Another way of using the idea of octave displacement is if you need to repeat a snippet that has caused you to get in a tangle, when you want a clean slate between repetitions and the feeling of approaching it anew each time. Instead of simply jabbing at it a few times as written, you can avail yourself of the whole keyboard and repeat in different registers. By repeating this all over the keyboard and connecting each repetition to a pulse, considerable mental and muscular freedom is achievable in a way that playing over and over in situ will not be. Of course, if you want to go the extra mile, it is worth transposing into a couple of other keys too, but if you do this, it is vital to preserve the fingering of the original, even though it will feel contrived.

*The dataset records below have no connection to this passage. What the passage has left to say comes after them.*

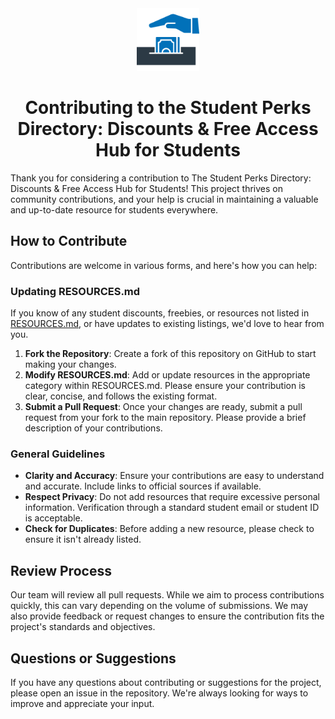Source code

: <div align="center">
<img src="./images/benefaction.svg" alt="contributing icon" width="100px" height="100px" />
</div>

<div align="center">

# Contributing to the Student Perks Directory: Discounts & Free Access Hub for Students

</div>

Thank you for considering a contribution to The Student Perks Directory: Discounts & Free Access Hub for Students! This project thrives on community contributions, and your help is crucial in maintaining a valuable and up-to-date resource for students everywhere.

## How to Contribute

Contributions are welcome in various forms, and here's how you can help:

### Updating RESOURCES.md

If you know of any student discounts, freebies, or resources not listed in [RESOURCES.md](RESOURCES.md), or have updates to existing listings, we'd love to hear from you.

1. **Fork the Repository**: Create a fork of this repository on GitHub to start making your changes.
2. **Modify RESOURCES.md**: Add or update resources in the appropriate category within RESOURCES.md. Please ensure your contribution is clear, concise, and follows the existing format.
3. **Submit a Pull Request**: Once your changes are ready, submit a pull request from your fork to the main repository. Please provide a brief description of your contributions.

### General Guidelines

- **Clarity and Accuracy**: Ensure your contributions are easy to understand and accurate. Include links to official sources if available.
- **Respect Privacy**: Do not add resources that require excessive personal information. Verification through a standard student email or student ID is acceptable.
- **Check for Duplicates**: Before adding a new resource, please check to ensure it isn't already listed.

## Review Process

Our team will review all pull requests. While we aim to process contributions quickly, this can vary depending on the volume of submissions. We may also provide feedback or request changes to ensure the contribution fits the project's standards and objectives.

## Questions or Suggestions

If you have any questions about contributing or suggestions for the project, please open an issue in the repository. We're always looking for ways to improve and appreciate your input.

We’re learning a new piece and we come across a particular chord that requires us to pause and figure it out carefully. Take a moment to analyse it (so you don’t have to work it out all over again next time), and attach a theoretical label if possible. Alternatively, recognise whatever shapes, patterns and intervals are meaningful to you and then aim to play the chord in several different registers of the piano. Play it an octave higher, then two octaves (if there’s room). Do it in lower octaves, of course. If you can get there directly, securely and confidently, then the shape and sound of the chord will be more clearly etched on your consciousness than if you had just repeatedly played it in situ. Each register will give you a subtly different kinaesthetic sense of the chord (hand/arm positions will not be exactly the same), as well as an altered aural perception of it. Put simply, you’ll know it better on many levels.